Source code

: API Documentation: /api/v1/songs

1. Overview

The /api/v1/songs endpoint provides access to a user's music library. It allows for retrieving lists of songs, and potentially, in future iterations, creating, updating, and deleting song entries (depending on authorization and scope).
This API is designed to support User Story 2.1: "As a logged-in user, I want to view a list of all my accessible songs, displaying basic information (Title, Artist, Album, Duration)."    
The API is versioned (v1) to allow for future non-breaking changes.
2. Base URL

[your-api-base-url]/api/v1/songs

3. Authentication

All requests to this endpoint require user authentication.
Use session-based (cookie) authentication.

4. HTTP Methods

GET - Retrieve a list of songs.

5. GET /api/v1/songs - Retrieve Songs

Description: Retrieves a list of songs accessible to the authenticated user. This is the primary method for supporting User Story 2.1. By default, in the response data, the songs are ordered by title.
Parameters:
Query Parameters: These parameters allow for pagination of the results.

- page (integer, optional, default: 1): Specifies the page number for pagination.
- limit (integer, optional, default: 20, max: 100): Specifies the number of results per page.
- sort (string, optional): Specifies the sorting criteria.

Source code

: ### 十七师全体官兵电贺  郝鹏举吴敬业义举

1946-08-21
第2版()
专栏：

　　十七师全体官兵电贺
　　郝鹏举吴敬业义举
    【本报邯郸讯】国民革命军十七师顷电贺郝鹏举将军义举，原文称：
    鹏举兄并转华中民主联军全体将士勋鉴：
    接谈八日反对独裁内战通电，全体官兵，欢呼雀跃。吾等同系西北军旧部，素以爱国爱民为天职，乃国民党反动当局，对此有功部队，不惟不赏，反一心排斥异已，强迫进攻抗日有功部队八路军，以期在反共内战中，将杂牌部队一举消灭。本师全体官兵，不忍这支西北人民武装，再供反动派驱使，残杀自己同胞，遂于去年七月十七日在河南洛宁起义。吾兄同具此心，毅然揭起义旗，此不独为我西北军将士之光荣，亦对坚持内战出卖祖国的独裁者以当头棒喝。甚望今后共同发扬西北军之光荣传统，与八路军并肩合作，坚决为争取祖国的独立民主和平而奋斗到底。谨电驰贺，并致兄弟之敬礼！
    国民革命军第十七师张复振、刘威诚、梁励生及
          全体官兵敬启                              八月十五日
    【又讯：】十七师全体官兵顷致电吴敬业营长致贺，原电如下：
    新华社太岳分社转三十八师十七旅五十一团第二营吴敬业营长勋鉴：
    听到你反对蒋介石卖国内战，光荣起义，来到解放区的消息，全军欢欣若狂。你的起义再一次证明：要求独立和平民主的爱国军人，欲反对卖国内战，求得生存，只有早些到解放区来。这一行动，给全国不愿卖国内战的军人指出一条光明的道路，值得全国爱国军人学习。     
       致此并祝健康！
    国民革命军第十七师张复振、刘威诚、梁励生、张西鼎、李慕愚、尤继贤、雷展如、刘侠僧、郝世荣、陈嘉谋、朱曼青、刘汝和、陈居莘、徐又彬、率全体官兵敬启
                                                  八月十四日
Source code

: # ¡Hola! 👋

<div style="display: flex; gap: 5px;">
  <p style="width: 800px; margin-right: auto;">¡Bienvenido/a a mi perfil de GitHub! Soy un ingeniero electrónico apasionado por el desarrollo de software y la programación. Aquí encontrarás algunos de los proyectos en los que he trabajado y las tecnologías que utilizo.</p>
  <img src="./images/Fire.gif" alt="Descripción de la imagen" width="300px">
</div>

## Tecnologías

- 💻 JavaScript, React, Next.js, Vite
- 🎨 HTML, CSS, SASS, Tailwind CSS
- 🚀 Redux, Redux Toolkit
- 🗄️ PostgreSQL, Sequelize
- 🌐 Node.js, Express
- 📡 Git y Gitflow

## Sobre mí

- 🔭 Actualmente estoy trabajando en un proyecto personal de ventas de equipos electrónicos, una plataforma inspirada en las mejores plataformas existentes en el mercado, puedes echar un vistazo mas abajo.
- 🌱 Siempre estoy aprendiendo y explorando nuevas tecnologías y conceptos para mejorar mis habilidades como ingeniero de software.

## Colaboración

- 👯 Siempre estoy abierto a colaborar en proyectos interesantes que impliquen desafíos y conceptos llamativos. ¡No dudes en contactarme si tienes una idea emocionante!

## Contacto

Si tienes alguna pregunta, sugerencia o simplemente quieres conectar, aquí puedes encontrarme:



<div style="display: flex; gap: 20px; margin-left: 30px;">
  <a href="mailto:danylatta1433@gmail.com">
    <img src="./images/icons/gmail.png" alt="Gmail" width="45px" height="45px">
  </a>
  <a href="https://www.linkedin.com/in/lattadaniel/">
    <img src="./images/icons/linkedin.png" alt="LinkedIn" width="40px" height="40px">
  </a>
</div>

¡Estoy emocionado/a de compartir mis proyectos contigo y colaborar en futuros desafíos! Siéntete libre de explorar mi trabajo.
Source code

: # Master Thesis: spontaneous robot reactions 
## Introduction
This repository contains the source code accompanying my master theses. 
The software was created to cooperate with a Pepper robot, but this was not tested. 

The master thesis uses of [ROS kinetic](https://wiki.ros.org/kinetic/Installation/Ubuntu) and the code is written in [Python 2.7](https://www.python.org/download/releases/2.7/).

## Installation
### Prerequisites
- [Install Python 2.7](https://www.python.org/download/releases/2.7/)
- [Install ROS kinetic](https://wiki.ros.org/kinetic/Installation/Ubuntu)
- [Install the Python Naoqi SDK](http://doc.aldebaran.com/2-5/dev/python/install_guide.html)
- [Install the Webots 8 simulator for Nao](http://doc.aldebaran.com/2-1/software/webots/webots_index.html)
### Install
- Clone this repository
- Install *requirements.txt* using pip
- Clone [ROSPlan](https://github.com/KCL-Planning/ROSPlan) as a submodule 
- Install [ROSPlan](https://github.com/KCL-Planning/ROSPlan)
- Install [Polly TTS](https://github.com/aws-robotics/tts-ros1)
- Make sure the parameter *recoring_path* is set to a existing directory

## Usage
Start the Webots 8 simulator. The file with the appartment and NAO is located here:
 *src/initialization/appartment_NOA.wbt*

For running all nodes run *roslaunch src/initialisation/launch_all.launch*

********************

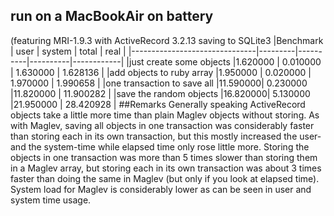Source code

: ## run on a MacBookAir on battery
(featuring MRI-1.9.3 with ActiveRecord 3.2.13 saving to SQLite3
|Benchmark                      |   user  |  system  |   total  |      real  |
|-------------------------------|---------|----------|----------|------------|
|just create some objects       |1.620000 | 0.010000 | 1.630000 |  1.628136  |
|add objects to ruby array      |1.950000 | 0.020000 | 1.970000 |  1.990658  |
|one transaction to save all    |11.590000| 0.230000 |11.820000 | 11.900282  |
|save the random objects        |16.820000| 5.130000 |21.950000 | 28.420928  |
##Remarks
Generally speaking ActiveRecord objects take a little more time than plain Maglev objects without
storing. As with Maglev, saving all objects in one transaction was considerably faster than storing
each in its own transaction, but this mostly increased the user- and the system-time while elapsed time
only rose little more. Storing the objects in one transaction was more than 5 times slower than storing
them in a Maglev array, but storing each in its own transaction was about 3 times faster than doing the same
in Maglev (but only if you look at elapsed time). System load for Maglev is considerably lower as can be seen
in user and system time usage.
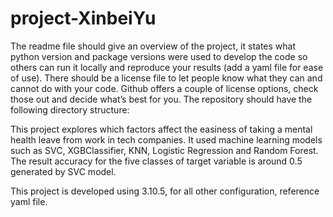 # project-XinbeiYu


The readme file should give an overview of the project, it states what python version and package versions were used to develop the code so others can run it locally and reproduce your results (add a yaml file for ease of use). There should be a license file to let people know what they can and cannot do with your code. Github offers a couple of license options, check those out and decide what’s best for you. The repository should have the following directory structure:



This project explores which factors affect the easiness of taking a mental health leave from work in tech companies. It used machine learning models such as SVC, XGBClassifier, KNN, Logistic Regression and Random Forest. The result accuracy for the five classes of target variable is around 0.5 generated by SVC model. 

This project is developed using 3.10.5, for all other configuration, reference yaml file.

********************

**Task requirements**
With the line that has "create some objects" as the first and the line that has "transaction to save" as the last, repeat exactly that run of lines above and no more.

**The answer**
|just create some objects       |1.620000 | 0.010000 | 1.630000 |  1.628136  |
|add objects to ruby array      |1.950000 | 0.020000 | 1.970000 |  1.990658  |
|one transaction to save all    |11.590000| 0.230000 |11.820000 | 11.900282  |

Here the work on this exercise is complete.